▶ [Exercise]
Tell how many lines in the data below include the word "finishes". The answer is the number only.

▶ [Material to process]
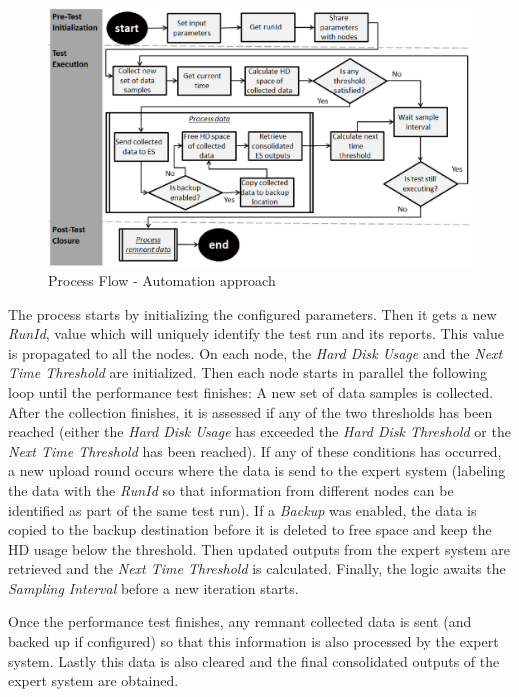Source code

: \documentclass[runningheads,a4paper]{llncs}
\begin{document}
\begin{figure}[!h]
\centering
\includegraphics[width=1.0\textwidth]{ApproachDiagram}
\caption{Process Flow - Automation approach}
\label{fig_ApproachDiagram}
\end{figure}

The process starts by initializing the configured parameters. Then it gets
a new \emph{RunId}, value which will uniquely identify the test run and its reports.
This value is propagated to all the nodes. On each node, the \emph{Hard Disk
Usage} and  the \emph{Next Time Threshold} are initialized. Then each node
starts in parallel the following loop until the performance test finishes: A new
set of data samples is collected. After the collection finishes, it is assessed if any of
the two thresholds has been reached (either the \emph{Hard Disk Usage} has
exceeded the \emph{Hard Disk Threshold} or the \emph{Next Time Threshold} has
been reached). If any of these conditions has occurred, a new upload round
occurs where the data is send to the expert system (labeling the data with the
\emph{RunId} so that information from different nodes can be identified as part
of the same test run). If a \emph{Backup} was enabled, the data is copied
to the backup destination before it is deleted to free space and
keep the HD usage below the threshold. Then updated outputs from the
expert system are retrieved and the \emph{Next Time Threshold} is calculated. Finally,
the logic awaits the \emph{Sampling Interval} before a new iteration
starts.

Once the performance test finishes, any remnant collected data is sent (and
backed up if configured) so that this information is also processed by the
expert system. Lastly this data is also cleared and the final consolidated
outputs of the expert system are obtained.
\end{document}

▶ [Answer to this task]
3